The specially formulated eye-drops were administered twice a day, usually on waking and again approximately six hours later, with an optional third dose if symptoms recurred or additional visual comfort was needed. The researchers assessed sight improvement by measuring how well patients could read the Jaeger chart—the standard chart used for testing uncorrected near visual acuity (without reading-glasses)—one hour after the first administration of the drops. The visual acuity of the patients continued to be monitored for two years.
The results showed that nearly all patients experienced positive improvements in near visual acuity, although the magnitude of the improvement depended on the status of their vision before treatment at baseline.The results also showed rapid and sustained improvements in near vision for all three concentrations. One hour after having the first drops, patients had an average improvement of 3.45 Jaeger lines. The treatment also improved focus at all distances.

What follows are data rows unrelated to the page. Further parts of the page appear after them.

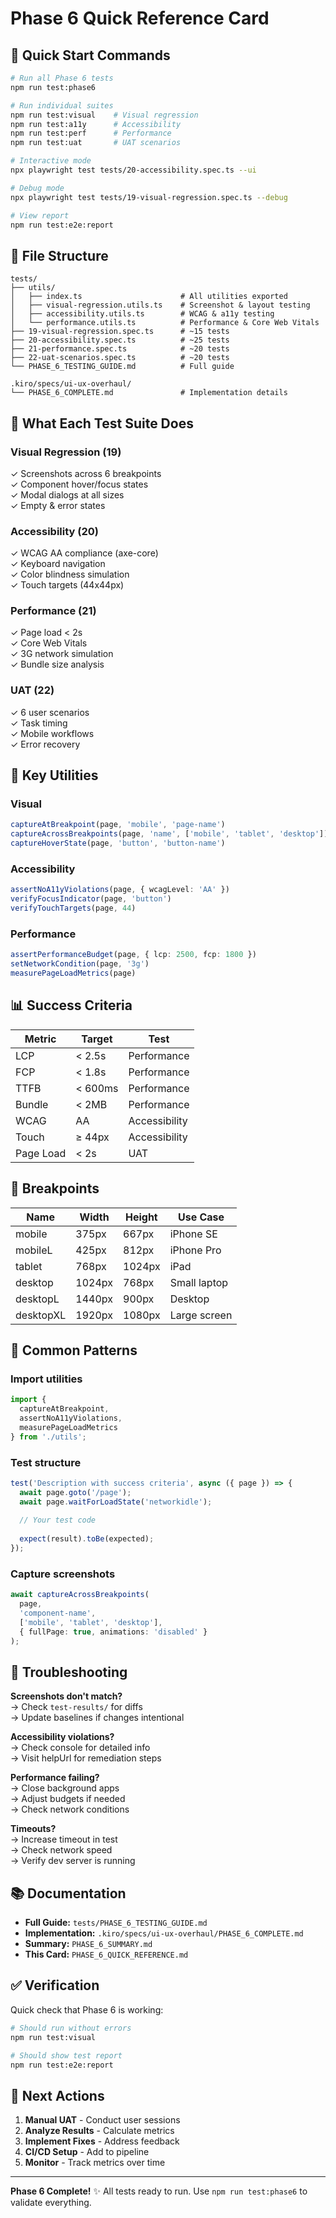 # Phase 6 Quick Reference Card

## 🚀 Quick Start Commands

```bash
# Run all Phase 6 tests
npm run test:phase6

# Run individual suites
npm run test:visual    # Visual regression
npm run test:a11y      # Accessibility
npm run test:perf      # Performance
npm run test:uat       # UAT scenarios

# Interactive mode
npx playwright test tests/20-accessibility.spec.ts --ui

# Debug mode
npx playwright test tests/19-visual-regression.spec.ts --debug

# View report
npm run test:e2e:report
```

## 📁 File Structure

```
tests/
├── utils/
│   ├── index.ts                      # All utilities exported
│   ├── visual-regression.utils.ts    # Screenshot & layout testing
│   ├── accessibility.utils.ts        # WCAG & a11y testing
│   └── performance.utils.ts          # Performance & Core Web Vitals
├── 19-visual-regression.spec.ts      # ~15 tests
├── 20-accessibility.spec.ts          # ~25 tests
├── 21-performance.spec.ts            # ~20 tests
├── 22-uat-scenarios.spec.ts          # ~20 tests
└── PHASE_6_TESTING_GUIDE.md          # Full guide

.kiro/specs/ui-ux-overhaul/
└── PHASE_6_COMPLETE.md               # Implementation details
```

## 🎯 What Each Test Suite Does

### Visual Regression (19)
✓ Screenshots across 6 breakpoints  
✓ Component hover/focus states  
✓ Modal dialogs at all sizes  
✓ Empty & error states  

### Accessibility (20)
✓ WCAG AA compliance (axe-core)  
✓ Keyboard navigation  
✓ Color blindness simulation  
✓ Touch targets (44x44px)  

### Performance (21)
✓ Page load < 2s  
✓ Core Web Vitals  
✓ 3G network simulation  
✓ Bundle size analysis  

### UAT (22)
✓ 6 user scenarios  
✓ Task timing  
✓ Mobile workflows  
✓ Error recovery  

## 🧪 Key Utilities

### Visual
```typescript
captureAtBreakpoint(page, 'mobile', 'page-name')
captureAcrossBreakpoints(page, 'name', ['mobile', 'tablet', 'desktop'])
captureHoverState(page, 'button', 'button-name')
```

### Accessibility
```typescript
assertNoA11yViolations(page, { wcagLevel: 'AA' })
verifyFocusIndicator(page, 'button')
verifyTouchTargets(page, 44)
```

### Performance
```typescript
assertPerformanceBudget(page, { lcp: 2500, fcp: 1800 })
setNetworkCondition(page, '3g')
measurePageLoadMetrics(page)
```

## 📊 Success Criteria

| Metric | Target | Test |
|--------|--------|------|
| LCP | < 2.5s | Performance |
| FCP | < 1.8s | Performance |
| TTFB | < 600ms | Performance |
| Bundle | < 2MB | Performance |
| WCAG | AA | Accessibility |
| Touch | ≥ 44px | Accessibility |
| Page Load | < 2s | UAT |

## 🎨 Breakpoints

| Name | Width | Height | Use Case |
|------|-------|--------|----------|
| mobile | 375px | 667px | iPhone SE |
| mobileL | 425px | 812px | iPhone Pro |
| tablet | 768px | 1024px | iPad |
| desktop | 1024px | 768px | Small laptop |
| desktopL | 1440px | 900px | Desktop |
| desktopXL | 1920px | 1080px | Large screen |

## 🔧 Common Patterns

### Import utilities
```typescript
import { 
  captureAtBreakpoint,
  assertNoA11yViolations,
  measurePageLoadMetrics 
} from './utils';
```

### Test structure
```typescript
test('Description with success criteria', async ({ page }) => {
  await page.goto('/page');
  await page.waitForLoadState('networkidle');
  
  // Your test code
  
  expect(result).toBe(expected);
});
```

### Capture screenshots
```typescript
await captureAcrossBreakpoints(
  page, 
  'component-name', 
  ['mobile', 'tablet', 'desktop'],
  { fullPage: true, animations: 'disabled' }
);
```

## 🐛 Troubleshooting

**Screenshots don't match?**  
→ Check `test-results/` for diffs  
→ Update baselines if changes intentional

**Accessibility violations?**  
→ Check console for detailed info  
→ Visit helpUrl for remediation steps

**Performance failing?**  
→ Close background apps  
→ Adjust budgets if needed  
→ Check network conditions

**Timeouts?**  
→ Increase timeout in test  
→ Check network speed  
→ Verify dev server is running

## 📚 Documentation

- **Full Guide:** `tests/PHASE_6_TESTING_GUIDE.md`
- **Implementation:** `.kiro/specs/ui-ux-overhaul/PHASE_6_COMPLETE.md`
- **Summary:** `PHASE_6_SUMMARY.md`
- **This Card:** `PHASE_6_QUICK_REFERENCE.md`

## ✅ Verification

Quick check that Phase 6 is working:

```bash
# Should run without errors
npm run test:visual

# Should show test report
npm run test:e2e:report
```

## 🎯 Next Actions

1. **Manual UAT** - Conduct user sessions
2. **Analyze Results** - Calculate metrics
3. **Implement Fixes** - Address feedback
4. **CI/CD Setup** - Add to pipeline
5. **Monitor** - Track metrics over time

---

**Phase 6 Complete!** ✨ All tests ready to run. Use `npm run test:phase6` to validate everything.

Impressively, 99 percent of 148 patients in the 1 percent pilocarpine group reached optimal near vision and were able to read two or more extra lines. Approximately 83 percent of all patients maintained good functional near vision at 12 months. Importantly, no significant adverse events like increased intraocular pressure or retinal detachment were observed. In the 2 percent group, 69 percent of 248 patients were able to read three or more extra lines on the Jaeger chart, and in the 3 percent group, 84 percent of 370 patients could read three or more extra lines.
The improvement in the patients’ vision was sustained for up to two years, with a median duration of 434 days. Adverse side effects were mild, with the most common being temporary dim vision, which occurred in 32 percent of cases; irritation when the drops were instilled (3.7%); and headache (3.8%). No patients discontinued the treatment.

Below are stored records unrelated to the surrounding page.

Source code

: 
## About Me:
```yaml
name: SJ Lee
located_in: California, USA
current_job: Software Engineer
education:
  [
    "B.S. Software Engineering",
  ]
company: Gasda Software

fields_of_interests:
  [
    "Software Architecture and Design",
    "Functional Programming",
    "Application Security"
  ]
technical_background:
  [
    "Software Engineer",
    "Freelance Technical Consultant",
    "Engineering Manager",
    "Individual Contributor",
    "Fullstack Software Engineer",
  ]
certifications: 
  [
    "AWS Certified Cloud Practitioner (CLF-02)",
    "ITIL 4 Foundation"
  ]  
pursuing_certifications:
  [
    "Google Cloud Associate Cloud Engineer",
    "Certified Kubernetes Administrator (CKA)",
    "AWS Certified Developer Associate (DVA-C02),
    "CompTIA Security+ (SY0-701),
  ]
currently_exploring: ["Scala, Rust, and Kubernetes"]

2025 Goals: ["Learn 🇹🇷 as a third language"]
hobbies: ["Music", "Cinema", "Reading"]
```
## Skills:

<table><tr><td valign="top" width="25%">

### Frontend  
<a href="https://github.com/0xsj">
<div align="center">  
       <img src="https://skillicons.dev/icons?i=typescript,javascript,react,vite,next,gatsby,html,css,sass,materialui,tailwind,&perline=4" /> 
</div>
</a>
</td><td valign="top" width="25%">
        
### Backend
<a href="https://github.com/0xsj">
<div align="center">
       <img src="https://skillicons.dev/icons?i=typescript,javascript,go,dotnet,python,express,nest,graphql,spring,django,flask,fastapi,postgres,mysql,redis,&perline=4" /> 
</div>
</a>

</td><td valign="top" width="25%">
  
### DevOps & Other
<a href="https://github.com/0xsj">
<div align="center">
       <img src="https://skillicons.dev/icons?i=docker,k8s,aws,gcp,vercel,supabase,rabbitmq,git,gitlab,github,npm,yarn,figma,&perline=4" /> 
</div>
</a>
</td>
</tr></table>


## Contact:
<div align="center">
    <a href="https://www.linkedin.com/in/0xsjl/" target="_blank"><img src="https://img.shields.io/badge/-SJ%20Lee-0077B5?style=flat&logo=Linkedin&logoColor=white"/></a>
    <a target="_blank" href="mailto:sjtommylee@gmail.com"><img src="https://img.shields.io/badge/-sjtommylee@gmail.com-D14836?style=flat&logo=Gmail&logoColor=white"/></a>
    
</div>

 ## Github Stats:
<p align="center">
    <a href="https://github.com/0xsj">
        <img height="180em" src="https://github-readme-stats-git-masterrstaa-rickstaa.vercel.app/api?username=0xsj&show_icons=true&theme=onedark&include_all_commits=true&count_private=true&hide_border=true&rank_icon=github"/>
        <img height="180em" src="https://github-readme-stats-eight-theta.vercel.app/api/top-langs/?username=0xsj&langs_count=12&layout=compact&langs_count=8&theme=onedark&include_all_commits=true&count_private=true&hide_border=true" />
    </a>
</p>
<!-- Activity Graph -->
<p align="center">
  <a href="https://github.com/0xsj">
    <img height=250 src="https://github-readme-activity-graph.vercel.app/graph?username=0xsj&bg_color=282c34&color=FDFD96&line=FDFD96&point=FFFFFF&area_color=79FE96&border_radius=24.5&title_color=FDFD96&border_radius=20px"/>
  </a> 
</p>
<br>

The study revealed that optimal pilocarpine concentrations could be individualized depending on the baseline severity of presbyopia as assessed by the initial Jaeger scores. Patients with less severe presbyopia responded best to 1percent concentrations, while those with more advanced presbyopia required higher 2 percent or 3 percent concentrations to achieve significant visual improvement.
The results suggest this combination therapy offers a safe, effective, and well-tolerated alternative to traditional presbyopia management. It significantly reduces dependence on reading glasses, providing a convenient, non-invasive option for patients. However, the eye-drops do not eliminate the need for glasses in all individuals, and are not intended to replace surgical interventions, but rather to provide eye care professionals with an evidence-based pharmacological option that expands the spectrum of presbyopia care beyond glasses and surgery.
An evaluation of the study by iIndependent experts found the study to be robust based on the large number of patients involved and the long follow-up time. Moreover, it was the first systematic evaluation comparing three different pilocarpine concentrations in combination with diclofenac. But the evaluators also highlighted the limitations of the study.
They pointed out that the study was based on a single center and that it was a retrospective study—which analyzes existing data from the past to understand outcomes, risks, or associations related to a disease or event. Long-term pilocarpine use has also been associated with side-effects such as red-eyes, eye-stain, irritation, reduced low-light and night vision, and, in rare cases, retinal detachment. Prolonged topical NSAID use may also pose corneal risks.
Warning that the limitations observed introduces selection bias and prevents the generalizing of the results over a wider population, the experts called for broader, long-term, multi-center studies to be conducted so as to confirm safety and effectiveness of the eye-drops before the treatment could be widely recommended.